The decline was primarily due to a significant slump in net factor income from abroad, in particular from Korean corporations with overseas incomes. Net factor income from abroad is the difference between incomes received from abroad and incomes paid abroad.

Net factor income from abroad dipped to 1.3 trillion won ($1 billion) in the second quarter from 5.6 trillion won in the first quarter.

“The fall in the GNI was due to declines in interest and dividend-related incomes from abroad,” said Kim Hwa-yong, a senior Bank of Korea official in charge of economic statistics.

“It is true that the quarterly-based GNI growth rate was the lowest in 18 quarters… but there is also the basis factor to consider,” Kim added. “The previous quarter’s growth rate was unusually high.”

The GNI growth rate in the first quarter of this year was 4.2 percent compared to the previous quarter.

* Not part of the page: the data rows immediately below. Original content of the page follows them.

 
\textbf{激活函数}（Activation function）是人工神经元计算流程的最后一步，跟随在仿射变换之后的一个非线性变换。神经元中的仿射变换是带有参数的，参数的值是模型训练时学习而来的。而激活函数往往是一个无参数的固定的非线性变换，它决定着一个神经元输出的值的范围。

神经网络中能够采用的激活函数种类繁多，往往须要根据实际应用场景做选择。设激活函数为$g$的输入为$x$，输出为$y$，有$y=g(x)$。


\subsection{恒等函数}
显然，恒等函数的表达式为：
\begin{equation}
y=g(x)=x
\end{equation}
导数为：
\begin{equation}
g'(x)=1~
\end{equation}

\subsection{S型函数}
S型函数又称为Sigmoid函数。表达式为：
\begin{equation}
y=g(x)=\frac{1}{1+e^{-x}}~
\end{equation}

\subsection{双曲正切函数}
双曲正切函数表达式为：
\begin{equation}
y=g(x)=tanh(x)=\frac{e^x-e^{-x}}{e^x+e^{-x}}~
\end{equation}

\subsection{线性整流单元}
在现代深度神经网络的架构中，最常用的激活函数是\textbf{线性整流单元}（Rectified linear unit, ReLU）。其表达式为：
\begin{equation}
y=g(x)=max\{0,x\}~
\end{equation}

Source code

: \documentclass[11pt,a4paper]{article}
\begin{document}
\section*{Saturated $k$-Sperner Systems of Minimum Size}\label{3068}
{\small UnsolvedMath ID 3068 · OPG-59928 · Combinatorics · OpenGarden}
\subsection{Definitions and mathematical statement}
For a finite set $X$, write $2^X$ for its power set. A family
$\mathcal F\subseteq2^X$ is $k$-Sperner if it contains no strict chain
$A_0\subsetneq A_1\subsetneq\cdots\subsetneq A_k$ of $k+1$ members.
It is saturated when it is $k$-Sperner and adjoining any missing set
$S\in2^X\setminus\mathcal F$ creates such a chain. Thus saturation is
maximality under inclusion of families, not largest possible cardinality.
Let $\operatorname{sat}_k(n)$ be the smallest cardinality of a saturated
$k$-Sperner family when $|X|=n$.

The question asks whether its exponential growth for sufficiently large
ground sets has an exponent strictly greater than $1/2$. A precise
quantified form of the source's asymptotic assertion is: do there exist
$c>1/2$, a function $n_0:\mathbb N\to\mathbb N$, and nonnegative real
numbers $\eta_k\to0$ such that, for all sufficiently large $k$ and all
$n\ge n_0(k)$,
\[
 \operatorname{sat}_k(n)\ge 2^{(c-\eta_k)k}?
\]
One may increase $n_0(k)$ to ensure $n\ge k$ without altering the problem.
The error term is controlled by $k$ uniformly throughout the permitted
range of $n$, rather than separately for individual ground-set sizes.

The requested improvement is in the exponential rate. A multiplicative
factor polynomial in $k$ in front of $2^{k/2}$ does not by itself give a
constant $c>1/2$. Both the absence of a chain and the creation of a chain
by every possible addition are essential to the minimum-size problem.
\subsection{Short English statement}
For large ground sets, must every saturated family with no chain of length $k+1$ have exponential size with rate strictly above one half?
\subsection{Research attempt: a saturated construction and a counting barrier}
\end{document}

GNI is the total domestic and foreign output claimed by residents of a country, consisting of the nation’s gross domestic product (GDP) plus income made by Koreans living abroad. It does not include income made by foreigners living in Korea.

Data also showed that second-quarter GDP growth was 0.3 percent on a quarterly basis, in line with earlier estimates by the central bank.

Compared to the second quarter a year earlier, GDP rose 2.2 percent.

The GDP was hit by a 12.2 percent quarter-on-quarter output fall in agriculture and fisheries due to a drought in the early part of the summer.

The manufacturing sector’s production rose by 1.2 percent thanks to increased output of cars and phones, while growth in services was flat.

Within the services sector, declines were seen in retail, hospitality and restaurants due to a decline in foreign tourists visiting Korea, but increased output was seen in the financial, real estate services and leasing businesses.

The central bank data also showed that Korea’s gross savings ratio, calculated by dividing gross savings by gross national disposable income, stood at 35.3 percent, down 1.2 percentage points quarter-on-quarter. The dip was due to a decrease in nominal gross national disposable income.